Sunday, February 23, 2014

HEROIN UPDATE: 60 overdoses, 5 deaths

Also on Feb. 24, in the western part of the state, a second conference called “Heroin: A community response to a community crisis” will take place at Greenfield Community College at 1 p.m. It is free and open to the public.

 

HEROIN UPDATE: 60 overdoses, 5 deaths bring national officials to Taunton for talks

Katie Landeck
News Staff Writer


REGION — Following record levels of opiate induced overdoses in the region, both local and national officials are slated to meet in Taunton on Monday morning to discuss the region’s alarming uptick in substance abuse.

In the past month and a half, more than 60 people have overdosed in Taunton alone, resulting in five fatalities. The numbers have left the city reeling as it tries to cope with figures that  double overdose statistics reported as recently as 2007.

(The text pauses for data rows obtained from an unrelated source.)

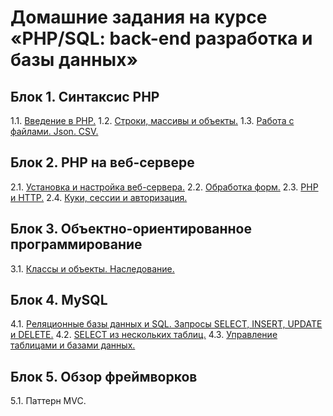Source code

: # Домашние задания на курсе «PHP/SQL: back-end разработка и базы данных»

## Блок 1. Синтаксис PHP
1.1. [Введение в PHP.](./intro) 
1.2. [Строки, массивы и объекты.](./string-array/) 
1.3. [Работа с файлами. Json. CSV.](./files/) 

## Блок 2. PHP на веб-сервере
2.1. [Установка и настройка веб-сервера.](https://github.com/netology-code/php-homeworks/tree/master/server) 
2.2. [Обработка форм.](https://github.com/netology-code/php-homeworks/tree/master/forms) 
2.3. [PHP и HTTP.](https://github.com/netology-code/php-homeworks/tree/master/http) 
2.4. [Куки, сессии и авторизация.](https://github.com/netology-code/php-homeworks/tree/master/session) 

## Блок 3. Объектно-ориентированное программирование
3.1. [Классы и объекты. Наследование.](https://github.com/netology-code/php-homeworks/tree/master/class) 

## Блок 4. MySQL
4.1. [Реляционные базы данных и SQL. Запросы SELECT, INSERT, UPDATE и DELETE.](https://github.com/netology-code/php-homeworks/tree/master/sql) 
4.2. [SELECT из нескольких таблиц.](https://github.com/netology-code/php-homeworks/tree/master/join) 
4.3. [Управление таблицами и базами данных.](https://github.com/netology-code/php-homeworks/tree/master/manage) 

## Блок 5. Обзор фреймворков
5.1. Паттерн MVC.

As a result, Gil Kerlikowske, Director of the White House Office of National Drug Control Policy, will be traveling to the area in order to discuss ways to reduce overdose deaths, including expanding access to drug treatment and advocating for the use of naloxone, according to a press release.

Mr. Kerlikowske has become a champion for naloxone, an antidote for overdoses that is successful in blocking the effects of opiates found in heroin and painkillers. At a press conference last week, he advocated for all first responders to start carrying the highly effective drug.

His announcement came on the heals of Department of Health and Human Services reports stating heroin use has gone up nearly 80 percent in the last six years. According to the Centers for Disease Control and Prevention, in 2010 approximately 16,600 people died in the U.S. from prescription pain killers and another 3,000 died from heroin.

Based on these numbers, an  average of 100 opiate related deaths occur in the nation each day.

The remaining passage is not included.